■ **WHAT THE TASK ASKS**
Copy each line of the data beneath in which the word "terms" appears.

■ **PROVIDED MATERIAL**
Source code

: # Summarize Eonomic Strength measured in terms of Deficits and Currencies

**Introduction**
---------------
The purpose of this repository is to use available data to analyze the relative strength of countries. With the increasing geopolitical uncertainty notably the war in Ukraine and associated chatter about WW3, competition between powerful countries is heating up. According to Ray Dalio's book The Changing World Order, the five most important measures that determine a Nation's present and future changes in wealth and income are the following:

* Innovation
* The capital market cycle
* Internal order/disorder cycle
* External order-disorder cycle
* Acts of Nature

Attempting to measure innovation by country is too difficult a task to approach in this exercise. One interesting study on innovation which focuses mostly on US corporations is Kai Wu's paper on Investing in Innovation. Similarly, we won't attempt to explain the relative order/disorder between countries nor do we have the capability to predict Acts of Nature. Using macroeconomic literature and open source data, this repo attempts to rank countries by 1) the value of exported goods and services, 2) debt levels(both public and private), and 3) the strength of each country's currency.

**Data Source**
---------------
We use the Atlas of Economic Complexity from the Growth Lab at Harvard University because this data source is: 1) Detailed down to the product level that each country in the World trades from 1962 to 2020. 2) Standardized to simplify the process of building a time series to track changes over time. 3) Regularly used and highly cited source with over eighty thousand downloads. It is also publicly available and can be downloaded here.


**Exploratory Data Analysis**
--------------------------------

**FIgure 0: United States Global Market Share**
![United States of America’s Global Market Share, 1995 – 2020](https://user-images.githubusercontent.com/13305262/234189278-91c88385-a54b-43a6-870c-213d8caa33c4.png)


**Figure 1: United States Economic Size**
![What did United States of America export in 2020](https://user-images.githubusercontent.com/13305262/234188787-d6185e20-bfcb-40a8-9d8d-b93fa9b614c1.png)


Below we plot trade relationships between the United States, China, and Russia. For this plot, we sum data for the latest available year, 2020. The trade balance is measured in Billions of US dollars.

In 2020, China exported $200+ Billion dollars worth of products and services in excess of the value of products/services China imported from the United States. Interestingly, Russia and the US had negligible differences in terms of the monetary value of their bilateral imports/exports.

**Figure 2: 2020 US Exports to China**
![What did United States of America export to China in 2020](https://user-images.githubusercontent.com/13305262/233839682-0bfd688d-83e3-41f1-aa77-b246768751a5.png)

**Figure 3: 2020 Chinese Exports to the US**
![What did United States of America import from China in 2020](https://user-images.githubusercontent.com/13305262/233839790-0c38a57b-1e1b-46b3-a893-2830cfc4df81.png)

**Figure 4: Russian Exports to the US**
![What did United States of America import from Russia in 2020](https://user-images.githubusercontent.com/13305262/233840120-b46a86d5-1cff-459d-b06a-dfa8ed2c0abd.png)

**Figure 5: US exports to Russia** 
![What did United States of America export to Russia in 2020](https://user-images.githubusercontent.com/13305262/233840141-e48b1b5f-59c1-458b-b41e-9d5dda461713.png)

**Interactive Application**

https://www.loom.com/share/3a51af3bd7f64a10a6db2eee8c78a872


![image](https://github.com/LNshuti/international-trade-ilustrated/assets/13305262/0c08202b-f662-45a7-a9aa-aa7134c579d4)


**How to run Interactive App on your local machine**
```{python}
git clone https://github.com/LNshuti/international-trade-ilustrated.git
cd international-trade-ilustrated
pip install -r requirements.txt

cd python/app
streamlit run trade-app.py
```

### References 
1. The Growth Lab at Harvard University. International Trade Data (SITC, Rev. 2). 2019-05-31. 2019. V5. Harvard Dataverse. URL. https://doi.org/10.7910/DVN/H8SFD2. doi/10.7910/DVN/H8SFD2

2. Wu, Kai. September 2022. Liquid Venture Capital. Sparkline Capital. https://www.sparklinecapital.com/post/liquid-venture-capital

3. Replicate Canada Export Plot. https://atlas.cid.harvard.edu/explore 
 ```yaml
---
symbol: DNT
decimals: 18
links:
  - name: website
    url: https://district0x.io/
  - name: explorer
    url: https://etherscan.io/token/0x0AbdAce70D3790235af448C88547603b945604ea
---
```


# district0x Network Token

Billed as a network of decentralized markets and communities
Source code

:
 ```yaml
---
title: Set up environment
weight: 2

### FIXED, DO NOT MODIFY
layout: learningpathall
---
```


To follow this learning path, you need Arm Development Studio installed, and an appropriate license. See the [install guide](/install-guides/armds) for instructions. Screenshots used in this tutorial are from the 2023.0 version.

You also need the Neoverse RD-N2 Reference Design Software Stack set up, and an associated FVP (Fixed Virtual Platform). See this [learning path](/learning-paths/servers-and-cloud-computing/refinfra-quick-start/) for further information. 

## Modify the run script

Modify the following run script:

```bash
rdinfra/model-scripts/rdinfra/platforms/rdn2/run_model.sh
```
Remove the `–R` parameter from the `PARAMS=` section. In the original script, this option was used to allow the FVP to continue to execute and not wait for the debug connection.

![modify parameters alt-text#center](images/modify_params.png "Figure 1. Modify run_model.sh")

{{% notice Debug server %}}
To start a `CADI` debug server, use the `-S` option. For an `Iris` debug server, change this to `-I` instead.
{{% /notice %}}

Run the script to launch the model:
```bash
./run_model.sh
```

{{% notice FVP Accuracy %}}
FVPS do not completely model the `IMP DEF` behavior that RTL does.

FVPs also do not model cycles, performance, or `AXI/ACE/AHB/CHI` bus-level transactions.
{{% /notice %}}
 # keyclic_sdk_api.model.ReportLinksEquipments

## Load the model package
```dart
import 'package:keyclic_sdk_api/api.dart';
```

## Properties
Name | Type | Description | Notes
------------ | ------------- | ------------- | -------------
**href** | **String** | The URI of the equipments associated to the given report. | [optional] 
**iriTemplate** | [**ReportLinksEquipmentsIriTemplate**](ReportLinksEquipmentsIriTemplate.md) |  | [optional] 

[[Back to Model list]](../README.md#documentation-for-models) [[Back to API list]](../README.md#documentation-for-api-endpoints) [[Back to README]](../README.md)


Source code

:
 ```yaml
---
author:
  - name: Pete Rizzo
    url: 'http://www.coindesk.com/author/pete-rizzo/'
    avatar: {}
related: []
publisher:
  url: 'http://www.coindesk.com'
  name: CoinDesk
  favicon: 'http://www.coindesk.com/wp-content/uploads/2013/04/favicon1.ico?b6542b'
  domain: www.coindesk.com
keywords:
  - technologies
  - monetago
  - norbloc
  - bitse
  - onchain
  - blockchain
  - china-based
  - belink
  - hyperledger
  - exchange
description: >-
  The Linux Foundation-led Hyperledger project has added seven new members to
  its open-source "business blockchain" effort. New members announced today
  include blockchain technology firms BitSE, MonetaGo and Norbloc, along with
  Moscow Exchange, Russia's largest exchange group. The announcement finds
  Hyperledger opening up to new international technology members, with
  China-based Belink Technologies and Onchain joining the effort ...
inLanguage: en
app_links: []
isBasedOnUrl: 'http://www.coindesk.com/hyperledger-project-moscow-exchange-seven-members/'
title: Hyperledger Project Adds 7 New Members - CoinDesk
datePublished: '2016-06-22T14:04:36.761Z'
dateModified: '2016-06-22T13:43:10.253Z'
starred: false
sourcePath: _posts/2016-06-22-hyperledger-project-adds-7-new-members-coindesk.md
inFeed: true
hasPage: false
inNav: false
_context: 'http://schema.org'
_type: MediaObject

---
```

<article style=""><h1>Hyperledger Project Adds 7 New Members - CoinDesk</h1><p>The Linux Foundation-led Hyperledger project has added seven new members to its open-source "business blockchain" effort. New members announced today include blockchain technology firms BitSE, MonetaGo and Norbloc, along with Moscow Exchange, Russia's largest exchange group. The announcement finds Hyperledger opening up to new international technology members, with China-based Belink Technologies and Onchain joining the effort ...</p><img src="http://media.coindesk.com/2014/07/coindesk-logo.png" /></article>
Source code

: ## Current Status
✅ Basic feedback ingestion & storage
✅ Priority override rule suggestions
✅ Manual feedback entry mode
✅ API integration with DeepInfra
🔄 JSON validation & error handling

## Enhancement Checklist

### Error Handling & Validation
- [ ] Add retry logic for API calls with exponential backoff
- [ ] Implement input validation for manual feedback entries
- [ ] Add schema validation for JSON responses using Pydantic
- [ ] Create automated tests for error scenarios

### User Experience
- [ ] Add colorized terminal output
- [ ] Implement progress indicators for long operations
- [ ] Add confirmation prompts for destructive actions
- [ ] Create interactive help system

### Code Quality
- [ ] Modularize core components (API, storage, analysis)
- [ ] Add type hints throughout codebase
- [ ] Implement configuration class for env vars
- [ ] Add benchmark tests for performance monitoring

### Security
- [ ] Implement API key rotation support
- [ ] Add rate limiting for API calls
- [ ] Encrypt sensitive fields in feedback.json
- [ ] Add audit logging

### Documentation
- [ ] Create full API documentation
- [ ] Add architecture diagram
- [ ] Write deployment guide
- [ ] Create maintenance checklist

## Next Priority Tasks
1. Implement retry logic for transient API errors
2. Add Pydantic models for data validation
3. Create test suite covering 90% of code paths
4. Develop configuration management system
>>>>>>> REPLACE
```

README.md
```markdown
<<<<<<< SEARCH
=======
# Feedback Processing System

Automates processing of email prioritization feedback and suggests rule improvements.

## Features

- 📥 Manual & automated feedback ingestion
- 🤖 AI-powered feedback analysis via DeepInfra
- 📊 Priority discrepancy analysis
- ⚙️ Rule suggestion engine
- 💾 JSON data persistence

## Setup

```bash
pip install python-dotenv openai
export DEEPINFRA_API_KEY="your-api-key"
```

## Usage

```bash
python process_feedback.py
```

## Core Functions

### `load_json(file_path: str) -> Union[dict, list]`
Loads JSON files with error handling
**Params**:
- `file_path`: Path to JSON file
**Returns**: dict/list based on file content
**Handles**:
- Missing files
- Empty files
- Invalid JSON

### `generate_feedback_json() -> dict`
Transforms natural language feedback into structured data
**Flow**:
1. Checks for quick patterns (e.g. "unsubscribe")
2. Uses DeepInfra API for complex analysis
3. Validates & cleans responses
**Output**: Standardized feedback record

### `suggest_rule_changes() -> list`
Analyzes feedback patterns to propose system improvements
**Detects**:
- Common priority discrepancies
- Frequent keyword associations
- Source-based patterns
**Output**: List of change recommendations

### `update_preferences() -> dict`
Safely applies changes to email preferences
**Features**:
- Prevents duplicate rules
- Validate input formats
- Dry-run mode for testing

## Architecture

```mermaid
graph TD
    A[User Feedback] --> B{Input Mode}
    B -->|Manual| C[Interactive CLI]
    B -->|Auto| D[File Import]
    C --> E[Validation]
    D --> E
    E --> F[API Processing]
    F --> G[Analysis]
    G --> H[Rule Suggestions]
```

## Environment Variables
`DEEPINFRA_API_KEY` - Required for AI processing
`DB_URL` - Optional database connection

■ **SOLUTION**
: # Summarize Eonomic Strength measured in terms of Deficits and Currencies
In 2020, China exported $200+ Billion dollars worth of products and services in excess of the value of products/services China imported from the United States. Interestingly, Russia and the US had negligible differences in terms of the monetary value of their bilateral imports/exports.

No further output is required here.